- _Aim of the exercise_: Collect every line below that contains the word "sean".

- _Records supplied_:
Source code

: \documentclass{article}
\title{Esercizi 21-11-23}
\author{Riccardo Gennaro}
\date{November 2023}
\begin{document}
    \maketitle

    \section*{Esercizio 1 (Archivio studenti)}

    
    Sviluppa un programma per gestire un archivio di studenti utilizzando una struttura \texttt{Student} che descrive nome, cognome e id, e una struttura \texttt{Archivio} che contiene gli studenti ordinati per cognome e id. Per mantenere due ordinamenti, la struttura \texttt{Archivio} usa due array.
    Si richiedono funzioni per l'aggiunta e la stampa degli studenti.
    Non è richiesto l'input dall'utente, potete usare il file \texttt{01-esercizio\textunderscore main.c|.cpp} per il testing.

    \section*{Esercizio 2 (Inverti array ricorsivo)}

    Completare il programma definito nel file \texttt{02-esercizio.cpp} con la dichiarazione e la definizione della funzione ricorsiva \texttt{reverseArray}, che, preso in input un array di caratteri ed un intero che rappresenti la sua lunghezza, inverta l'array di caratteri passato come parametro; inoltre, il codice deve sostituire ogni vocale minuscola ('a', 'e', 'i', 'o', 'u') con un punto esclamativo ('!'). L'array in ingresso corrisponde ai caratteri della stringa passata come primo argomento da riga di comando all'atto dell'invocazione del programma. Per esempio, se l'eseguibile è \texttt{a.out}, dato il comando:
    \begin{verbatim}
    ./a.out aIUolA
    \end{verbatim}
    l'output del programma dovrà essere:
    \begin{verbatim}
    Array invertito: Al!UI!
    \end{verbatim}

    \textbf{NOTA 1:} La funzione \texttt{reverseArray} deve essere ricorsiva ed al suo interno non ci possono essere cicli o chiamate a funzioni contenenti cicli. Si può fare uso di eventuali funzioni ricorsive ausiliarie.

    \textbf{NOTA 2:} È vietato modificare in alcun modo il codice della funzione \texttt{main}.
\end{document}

* * *

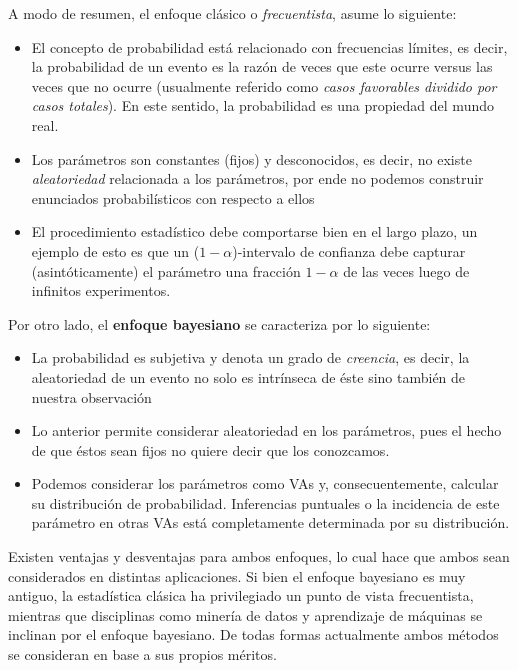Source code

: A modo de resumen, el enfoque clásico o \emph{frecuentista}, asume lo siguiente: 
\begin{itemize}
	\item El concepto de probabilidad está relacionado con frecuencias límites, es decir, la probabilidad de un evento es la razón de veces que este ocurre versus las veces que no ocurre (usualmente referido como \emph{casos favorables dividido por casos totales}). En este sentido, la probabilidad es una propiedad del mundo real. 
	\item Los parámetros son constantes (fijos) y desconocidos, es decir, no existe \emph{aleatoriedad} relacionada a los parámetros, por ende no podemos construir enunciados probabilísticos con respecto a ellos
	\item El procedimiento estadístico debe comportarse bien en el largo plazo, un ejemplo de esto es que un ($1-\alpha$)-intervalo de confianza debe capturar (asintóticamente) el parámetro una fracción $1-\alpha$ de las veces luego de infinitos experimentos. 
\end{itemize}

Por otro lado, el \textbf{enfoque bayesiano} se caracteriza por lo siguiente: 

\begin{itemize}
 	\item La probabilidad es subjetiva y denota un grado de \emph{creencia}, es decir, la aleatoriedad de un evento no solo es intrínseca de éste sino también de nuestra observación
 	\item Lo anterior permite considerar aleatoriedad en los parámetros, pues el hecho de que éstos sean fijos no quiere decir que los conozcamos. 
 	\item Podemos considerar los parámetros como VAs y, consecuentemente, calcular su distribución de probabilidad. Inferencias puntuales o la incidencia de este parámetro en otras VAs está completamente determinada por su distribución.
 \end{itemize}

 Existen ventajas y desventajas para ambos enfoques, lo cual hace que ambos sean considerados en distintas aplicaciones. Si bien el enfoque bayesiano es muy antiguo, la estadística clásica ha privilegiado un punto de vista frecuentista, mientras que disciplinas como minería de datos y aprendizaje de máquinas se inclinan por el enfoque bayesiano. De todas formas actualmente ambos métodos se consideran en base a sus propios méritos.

---

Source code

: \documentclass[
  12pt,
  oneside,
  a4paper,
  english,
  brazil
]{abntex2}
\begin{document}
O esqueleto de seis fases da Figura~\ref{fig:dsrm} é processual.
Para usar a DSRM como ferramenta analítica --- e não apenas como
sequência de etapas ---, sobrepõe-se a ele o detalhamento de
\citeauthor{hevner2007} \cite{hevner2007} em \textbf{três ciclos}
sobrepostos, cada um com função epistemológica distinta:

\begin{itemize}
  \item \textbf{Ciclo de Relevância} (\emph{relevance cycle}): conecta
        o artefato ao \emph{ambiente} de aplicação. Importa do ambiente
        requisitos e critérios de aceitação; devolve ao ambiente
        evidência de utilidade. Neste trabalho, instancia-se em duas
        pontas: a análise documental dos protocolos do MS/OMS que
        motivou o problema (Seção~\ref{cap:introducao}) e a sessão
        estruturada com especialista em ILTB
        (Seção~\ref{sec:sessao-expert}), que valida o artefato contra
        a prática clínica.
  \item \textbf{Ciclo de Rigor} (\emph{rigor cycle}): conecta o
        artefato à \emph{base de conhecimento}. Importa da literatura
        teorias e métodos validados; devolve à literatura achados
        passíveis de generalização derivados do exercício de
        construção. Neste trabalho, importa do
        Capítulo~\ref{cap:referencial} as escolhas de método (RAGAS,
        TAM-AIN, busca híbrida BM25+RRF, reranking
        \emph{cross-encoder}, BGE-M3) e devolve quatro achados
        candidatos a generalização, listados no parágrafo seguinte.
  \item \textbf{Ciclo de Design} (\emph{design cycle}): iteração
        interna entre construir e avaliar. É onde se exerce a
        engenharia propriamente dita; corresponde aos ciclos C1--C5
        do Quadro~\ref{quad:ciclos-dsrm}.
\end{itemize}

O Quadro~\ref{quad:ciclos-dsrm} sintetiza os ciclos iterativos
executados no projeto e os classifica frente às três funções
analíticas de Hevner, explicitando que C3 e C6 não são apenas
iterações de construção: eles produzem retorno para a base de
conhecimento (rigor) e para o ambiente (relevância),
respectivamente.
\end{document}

- _Answer to this task_:
 	\item Lo anterior permite considerar aleatoriedad en los parámetros, pues el hecho de que éstos sean fijos no quiere decir que los conozcamos. 
 Existen ventajas y desventajas para ambos enfoques, lo cual hace que ambos sean considerados en distintas aplicaciones. Si bien el enfoque bayesiano es muy antiguo, la estadística clásica ha privilegiado un punto de vista frecuentista, mientras que disciplinas como minería de datos y aprendizaje de máquinas se inclinan por el enfoque bayesiano. De todas formas actualmente ambos métodos se consideran en base a sus propios méritos.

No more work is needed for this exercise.